Contact a lawyer in PA to see if there is a similar procedure.
In Florida there is a statute that allows you to seal a criminal case if you received a "withold of adjudication." In Florida it is rare that you would get a jail sentence and have also received a with hold. Online there are numerous attorneys who handle these types of motions who can tell you if you will qualify. The process takes several months and most likely cannot be initiated while you are still on probation. Seek the advise of an attorney to file a motion for early termination.
Please note that I do not practice in your state, and have limited knowledge of the facts of your case. Please see an attorney licensed in Pennsylvania prior to taking action on this matter.
If you were convicted of a crime it cannot be expunged. You can only expunge records where you were not actually convicted. For example, if you had applied for and been placed on ARD, a program that allows you to not admit to guilt but places you on probation and gives you certain conditions to satisfy, then after you satisfied those conditions you could have the record of your arrest and charges expunged. An actual conviction cannot be expunged.
In Washington, your goal would be to get your conviction "vacated". That means after meeting certain criteria, you would make a motion to the court to allow you to withdraw your plea and then the court would dismiss it. After that is accomplished, it is legally as if it had never happened and you can answer "no" to the question "have you been convicted" on applications.
Up here in WA, you have to wait a certain amount of time depending on the class of felony. Unfortunately, in your situation, the clock would not start until you have completed all the obligations of the sentence, including paying restitution.
Also, here in WA, the court can follow you for 10 years to collect on the restitution and before the expiration of the 10 years, the State could ask the court to extend the jurisdiction over your case another 10 years for the payment of restitution.
You should talk to a lawyer in your area about these issues as the law may, and probably is, different in your state.
In Michigan you may expunge not more than one crminal conviction if at least five years has past since the conviction. As a practical matter, Judges in Michgan typically do not grant the request unless the term of probation and the conditions of probation have been met. Even PA law is like Michigan in regard to the 5 year rule, since you have not paid the restitution off, the judge may not grant the request. YOu could explain to the judge that you have been making payments and need to go back to school and need the conviction expunged. But it would be difficult to monitor you for the payment is the conviction is expunged, since how can you be on porbation if your conviction is expunged. This is my best quess based on Mihcigan Law. you should consult a PA attorney to see what the law is your state is.
Contact a lawyer in your jurisdiction as soon as possible. You can STILL challenge some elements of your probation, including asking the court to terminate it early. Once the probation is terminated, you can ask for an expungement, but the prosecution will likely oppose your request quite thoroughly. You will therefore need an aggressive advocate in court with you. Good luck.

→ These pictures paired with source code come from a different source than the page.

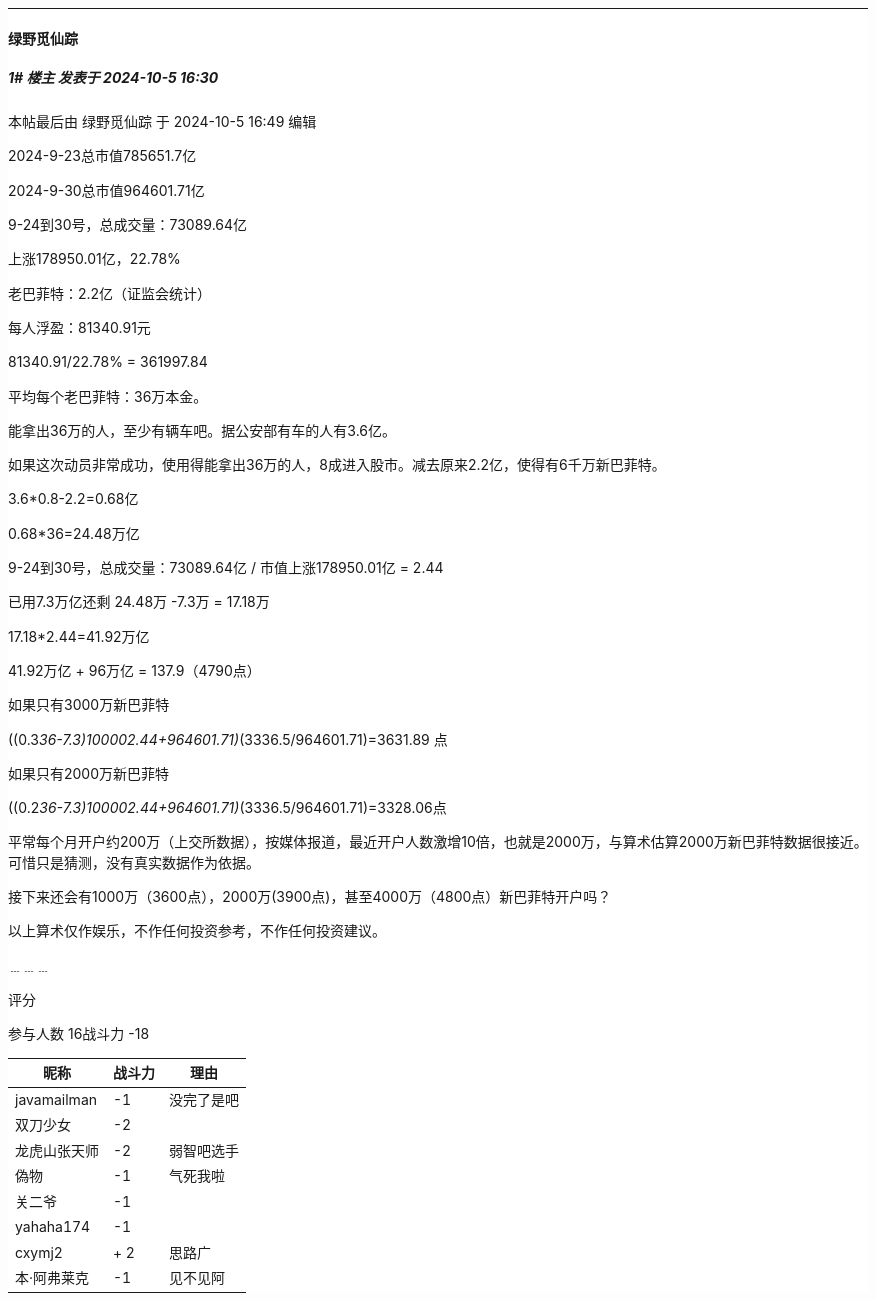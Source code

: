﻿
*****

####  绿野觅仙踪  
##### 1#       楼主       发表于 2024-10-5 16:30

 本帖最后由 绿野觅仙踪 于 2024-10-5 16:49 编辑 

2024-9-23总市值785651.7亿

2024-9-30总市值964601.71亿

9-24到30号，总成交量：73089.64亿

上涨178950.01亿，22.78%

老巴菲特：2.2亿（证监会统计）

每人浮盈：81340.91元

81340.91/22.78% = 361997.84

平均每个老巴菲特：36万本金。

能拿出36万的人，至少有辆车吧。据公安部有车的人有3.6亿。

如果这次动员非常成功，使用得能拿出36万的人，8成进入股市。减去原来2.2亿，使得有6千万新巴菲特。

3.6*0.8-2.2=0.68亿

0.68*36=24.48万亿

9-24到30号，总成交量：73089.64亿 / 市值上涨178950.01亿 = 2.44

已用7.3万亿还剩 24.48万 -7.3万 = 17.18万

17.18*2.44=41.92万亿

41.92万亿 + 96万亿 = 137.9（4790点）

如果只有3000万新巴菲特

((0.3*36-7.3)*10000*2.44+964601.71)*(3336.5/964601.71)=3631.89 点

如果只有2000万新巴菲特

((0.2*36-7.3)*10000*2.44+964601.71)*(3336.5/964601.71)=3328.06点

平常每个月开户约200万（上交所数据），按媒体报道，最近开户人数激增10倍，也就是2000万，与算术估算2000万新巴菲特数据很接近。可惜只是猜测，没有真实数据作为依据。

接下来还会有1000万（3600点），2000万(3900点)，甚至4000万（4800点）新巴菲特开户吗？

以上算术仅作娱乐，不作任何投资参考，不作任何投资建议。

﹍﹍﹍

评分

 参与人数 16战斗力 -18

|昵称|战斗力|理由|
|----|---|---|
| javamailman|-1|没完了是吧|
| 双刀少女|-2||
| 龙虎山张天师|-2|弱智吧选手|
| 偽物|-1|气死我啦|
| 关二爷|-1||
| yahaha174|-1||
| cxymj2| + 2|思路广|
| 本·阿弗莱克|-1|见不见阿|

In most jurisdiction you can get an exppungement if you have one and only one conviction...You can have multiple counts on one criminal offense, but to have more than one conviction, most states will not expunge...You could, however, pettition the governer to grant a pardon. Be advised, because you have a state pardon, you are still prohibited by the federal goverment from purchasing or posessing a firearm under weapons disabilty statute. You must have a federal pardon to have that disability removed. Consult an attorney in PA. to get more specific facts with respect to your issue. Good luck.